#### What the exercise asks:
Of the lines in the listing below, count those containing "Podcasts". Provide the count and nothing else.

#### Given information:
________________________________________
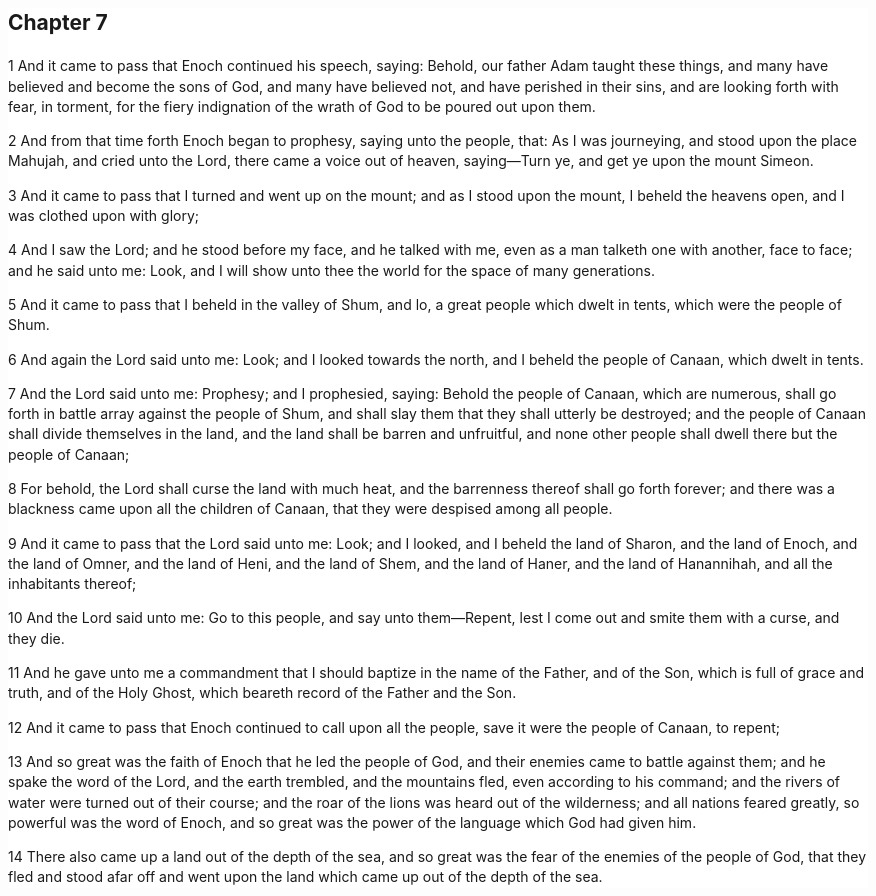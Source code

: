 ## Chapter 7

1 And it came to pass that Enoch continued his speech, saying: Behold, our father Adam taught these things, and many have believed and become the sons of God, and many have believed not, and have perished in their sins, and are looking forth with fear, in torment, for the fiery indignation of the wrath of God to be poured out upon them.

2 And from that time forth Enoch began to prophesy, saying unto the people, that: As I was journeying, and stood upon the place Mahujah, and cried unto the Lord, there came a voice out of heaven, saying—Turn ye, and get ye upon the mount Simeon.

3 And it came to pass that I turned and went up on the mount; and as I stood upon the mount, I beheld the heavens open, and I was clothed upon with glory;

4 And I saw the Lord; and he stood before my face, and he talked with me, even as a man talketh one with another, face to face; and he said unto me: Look, and I will show unto thee the world for the space of many generations.

5 And it came to pass that I beheld in the valley of Shum, and lo, a great people which dwelt in tents, which were the people of Shum.

6 And again the Lord said unto me: Look; and I looked towards the north, and I beheld the people of Canaan, which dwelt in tents.

7 And the Lord said unto me: Prophesy; and I prophesied, saying: Behold the people of Canaan, which are numerous, shall go forth in battle array against the people of Shum, and shall slay them that they shall utterly be destroyed; and the people of Canaan shall divide themselves in the land, and the land shall be barren and unfruitful, and none other people shall dwell there but the people of Canaan;

8 For behold, the Lord shall curse the land with much heat, and the barrenness thereof shall go forth forever; and there was a blackness came upon all the children of Canaan, that they were despised among all people.

9 And it came to pass that the Lord said unto me: Look; and I looked, and I beheld the land of Sharon, and the land of Enoch, and the land of Omner, and the land of Heni, and the land of Shem, and the land of Haner, and the land of Hanannihah, and all the inhabitants thereof;

10 And the Lord said unto me: Go to this people, and say unto them—Repent, lest I come out and smite them with a curse, and they die.

11 And he gave unto me a commandment that I should baptize in the name of the Father, and of the Son, which is full of grace and truth, and of the Holy Ghost, which beareth record of the Father and the Son.

12 And it came to pass that Enoch continued to call upon all the people, save it were the people of Canaan, to repent;

13 And so great was the faith of Enoch that he led the people of God, and their enemies came to battle against them; and he spake the word of the Lord, and the earth trembled, and the mountains fled, even according to his command; and the rivers of water were turned out of their course; and the roar of the lions was heard out of the wilderness; and all nations feared greatly, so powerful was the word of Enoch, and so great was the power of the language which God had given him.

14 There also came up a land out of the depth of the sea, and so great was the fear of the enemies of the people of God, that they fled and stood afar off and went upon the land which came up out of the depth of the sea.
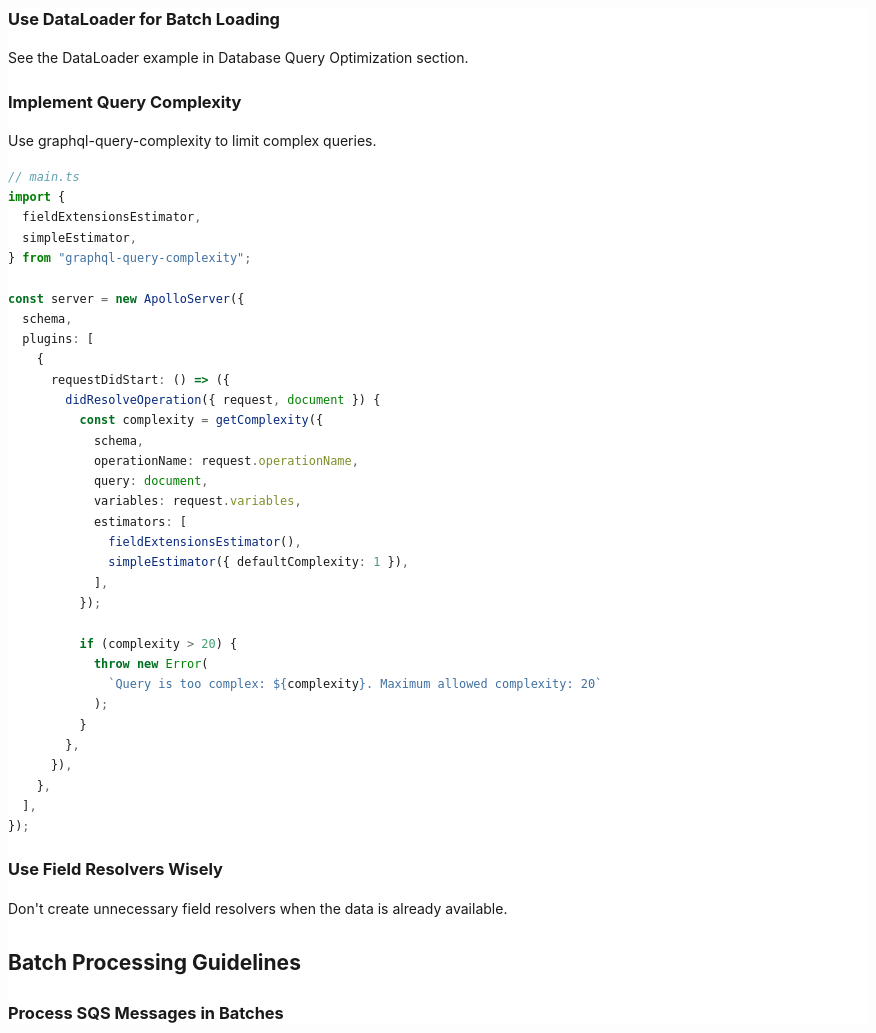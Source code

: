 ### Use DataLoader for Batch Loading

See the DataLoader example in Database Query Optimization section.

### Implement Query Complexity

Use graphql-query-complexity to limit complex queries.

```typescript
// main.ts
import {
  fieldExtensionsEstimator,
  simpleEstimator,
} from "graphql-query-complexity";

const server = new ApolloServer({
  schema,
  plugins: [
    {
      requestDidStart: () => ({
        didResolveOperation({ request, document }) {
          const complexity = getComplexity({
            schema,
            operationName: request.operationName,
            query: document,
            variables: request.variables,
            estimators: [
              fieldExtensionsEstimator(),
              simpleEstimator({ defaultComplexity: 1 }),
            ],
          });

          if (complexity > 20) {
            throw new Error(
              `Query is too complex: ${complexity}. Maximum allowed complexity: 20`
            );
          }
        },
      }),
    },
  ],
});
```

### Use Field Resolvers Wisely

Don't create unnecessary field resolvers when the data is already available.

## Batch Processing Guidelines

### Process SQS Messages in Batches
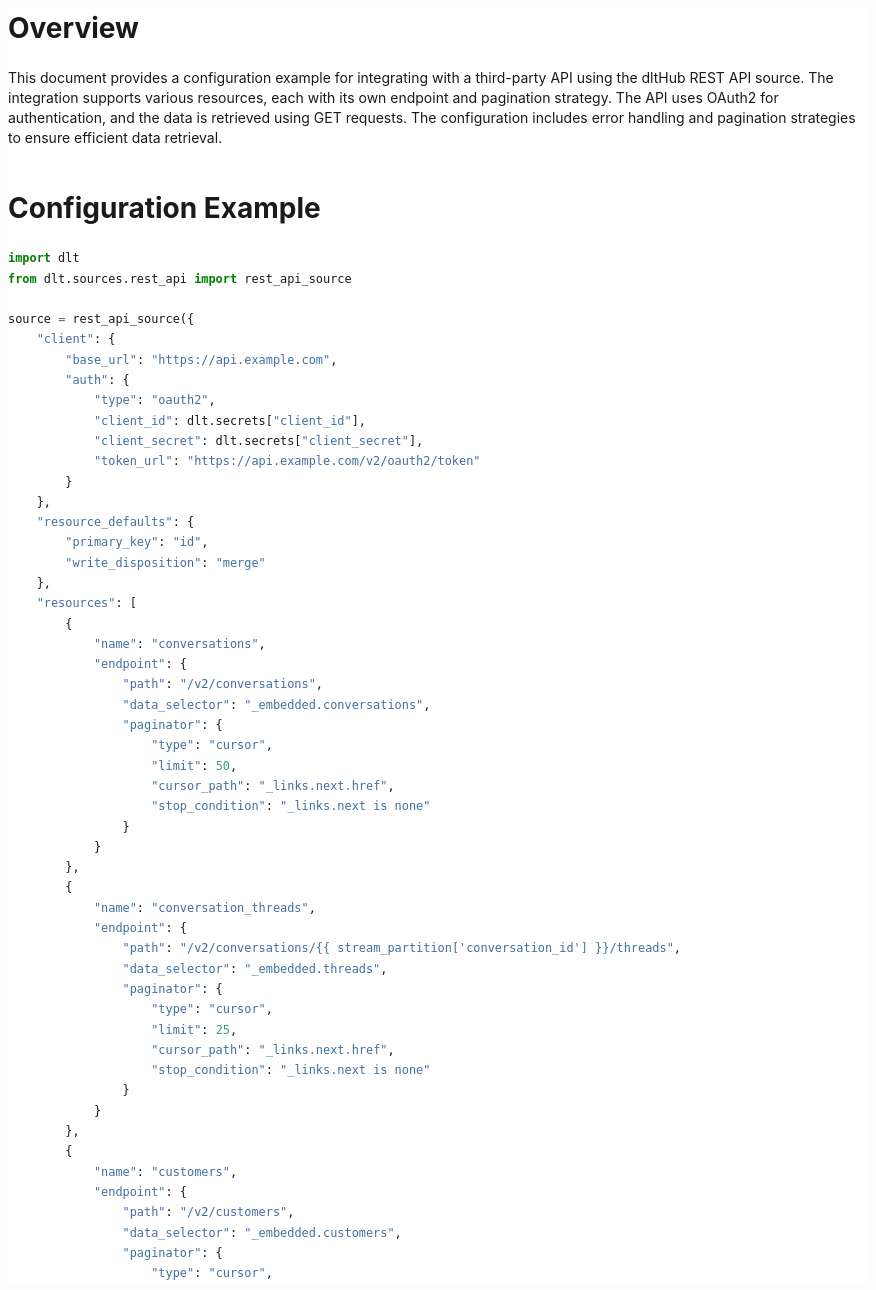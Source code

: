 # Overview

This document provides a configuration example for integrating with a third-party API using the dltHub REST API source. The integration supports various resources, each with its own endpoint and pagination strategy. The API uses OAuth2 for authentication, and the data is retrieved using GET requests. The configuration includes error handling and pagination strategies to ensure efficient data retrieval.

# Configuration Example

```python
import dlt
from dlt.sources.rest_api import rest_api_source

source = rest_api_source({
    "client": {
        "base_url": "https://api.example.com",
        "auth": {
            "type": "oauth2",
            "client_id": dlt.secrets["client_id"],
            "client_secret": dlt.secrets["client_secret"],
            "token_url": "https://api.example.com/v2/oauth2/token"
        }
    },
    "resource_defaults": {
        "primary_key": "id",
        "write_disposition": "merge"
    },
    "resources": [
        {
            "name": "conversations",
            "endpoint": {
                "path": "/v2/conversations",
                "data_selector": "_embedded.conversations",
                "paginator": {
                    "type": "cursor",
                    "limit": 50,
                    "cursor_path": "_links.next.href",
                    "stop_condition": "_links.next is none"
                }
            }
        },
        {
            "name": "conversation_threads",
            "endpoint": {
                "path": "/v2/conversations/{{ stream_partition['conversation_id'] }}/threads",
                "data_selector": "_embedded.threads",
                "paginator": {
                    "type": "cursor",
                    "limit": 25,
                    "cursor_path": "_links.next.href",
                    "stop_condition": "_links.next is none"
                }
            }
        },
        {
            "name": "customers",
            "endpoint": {
                "path": "/v2/customers",
                "data_selector": "_embedded.customers",
                "paginator": {
                    "type": "cursor",
```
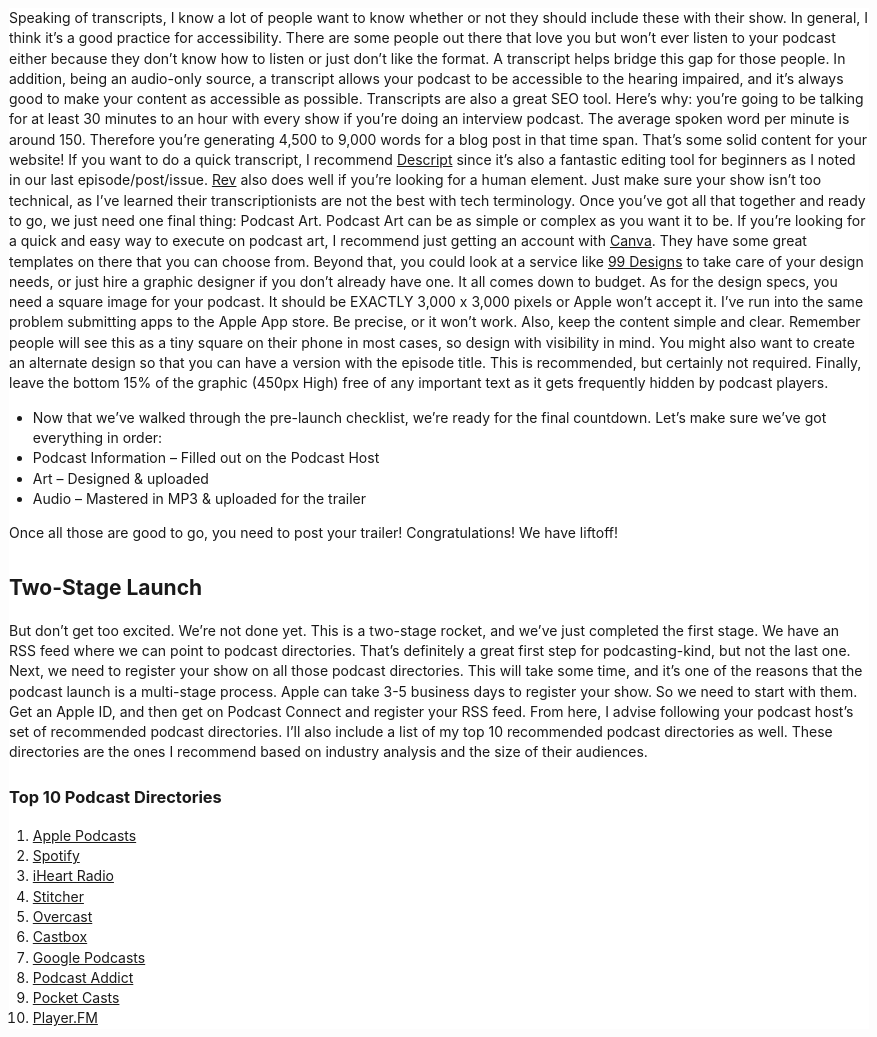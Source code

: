 Speaking of transcripts, I know a lot of people want to know whether or not they should include these with their show. In general, I think it’s a good practice for accessibility. There are some people out there that love you but won’t ever listen to your podcast either because they don’t know how to listen or just don’t like the format. A transcript helps bridge this gap for those people. In addition, being an audio-only source, a transcript allows your podcast to be accessible to the hearing impaired, and it’s always good to make your content as accessible as possible. Transcripts are also a great SEO tool. Here’s why: you’re going to be talking for at least 30 minutes to an hour with every show if you’re doing an interview podcast. The average spoken word per minute is around 150. Therefore you’re generating 4,500 to 9,000 words for a blog post in that time span. That’s some solid content for your website! If you want to do a quick transcript, I recommend [Descript](https://www.descript.com/) since it’s also a fantastic editing tool for beginners as I noted in our last episode/post/issue. [Rev](https://www.rev.com/) also does well if you’re looking for a human element. Just make sure your show isn’t too technical, as I’ve learned their transcriptionists are not the best with tech terminology. Once you’ve got all that together and ready to go, we just need one final thing: Podcast Art. Podcast Art can be as simple or complex as you want it to be. If you’re looking for a quick and easy way to execute on podcast art, I recommend just getting an account with [Canva](https://www.canva.com/). They have some great templates on there that you can choose from. Beyond that, you could look at a service like [99 Designs](https://99designs.com/) to take care of your design needs, or just hire a graphic designer if you don’t already have one. It all comes down to budget. As for the design specs, you need a square image for your podcast. It should be EXACTLY 3,000 x 3,000 pixels or Apple won’t accept it. I’ve run into the same problem submitting apps to the Apple App store. Be precise, or it won’t work. Also, keep the content simple and clear. Remember people will see this as a tiny square on their phone in most cases, so design with visibility in mind. You might also want to create an alternate design so that you can have a version with the episode title. This is recommended, but certainly not required. Finally, leave the bottom 15% of the graphic (450px High) free of any important text as it gets frequently hidden by podcast players.

* Now that we’ve walked through the pre-launch checklist, we’re ready for the final countdown. Let’s make sure we’ve got everything in order:
* Podcast Information – Filled out on the Podcast Host
* Art – Designed & uploaded
* Audio – Mastered in MP3 & uploaded for the trailer

Once all those are good to go, you need to post your trailer! Congratulations! We have liftoff!

## Two-Stage Launch

But don’t get too excited. We’re not done yet. This is a two-stage rocket, and we’ve just completed the first stage. We have an RSS feed where we can point to podcast directories. That’s definitely a great first step for podcasting-kind, but not the last one. Next, we need to register your show on all those podcast directories. This will take some time, and it’s one of the reasons that the podcast launch is a multi-stage process. Apple can take 3-5 business days to register your show. So we need to start with them. Get an Apple ID, and then get on Podcast Connect and register your RSS feed. From here, I advise following your podcast host’s set of recommended podcast directories. I’ll also include a list of my top 10 recommended podcast directories as well. These directories are the ones I recommend based on industry analysis and the size of their audiences.

### Top 10 Podcast Directories

1. [Apple Podcasts](https://podcastsconnect.apple.com/)
2. [Spotify](https://podcasters.spotify.com/)
3. [iHeart Radio](https://www.iheart.com/content/submit-your-podcast/)
4. [Stitcher](https://partners.stitcher.com/join)
5. [Overcast](https://overcast.fm/)
6. [Castbox](https://helpcenter.castbox.fm/portal/kb/articles/submit-my-podcast)
7. [Google Podcasts](https://podcastsmanager.google.com/)
8. [Podcast Addict](https://podcastaddict.com/submit)
9. [Pocket Casts](https://www.pocketcasts.com/submit/)
10. [Player.FM](https://player.fm/add)
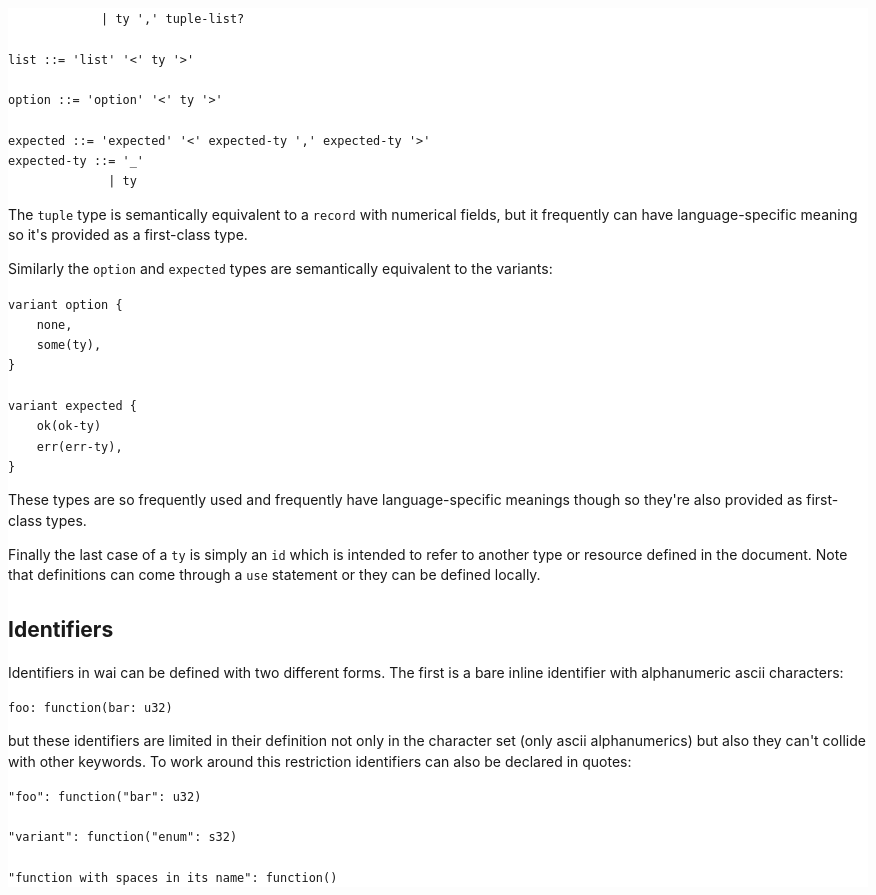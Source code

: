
 ```
             | ty ',' tuple-list?

list ::= 'list' '<' ty '>'

option ::= 'option' '<' ty '>'

expected ::= 'expected' '<' expected-ty ',' expected-ty '>'
expected-ty ::= '_'
              | ty
```


The `tuple` type is semantically equivalent to a `record` with numerical fields,
but it frequently can have language-specific meaning so it's provided as a
first-class type.

Similarly the `option` and `expected` types are semantically equivalent to the
variants:

```
variant option {
    none,
    some(ty),
}

variant expected {
    ok(ok-ty)
    err(err-ty),
}
```

These types are so frequently used and frequently have language-specific
meanings though so they're also provided as first-class types.

Finally the last case of a `ty` is simply an `id` which is intended to refer to
another type or resource defined in the document. Note that definitions can come
through a `use` statement or they can be defined locally.

## Identifiers

Identifiers in wai can be defined with two different forms. The first is a bare
inline identifier with alphanumeric ascii characters:

```
foo: function(bar: u32)
```

but these identifiers are limited in their definition not only in the character
set (only ascii alphanumerics) but also they can't collide with other keywords.
To work around this restriction identifiers can also be declared in quotes:

```
"foo": function("bar": u32)

"variant": function("enum": s32)

"function with spaces in its name": function()
```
________________________________________
#### Exercise output:
2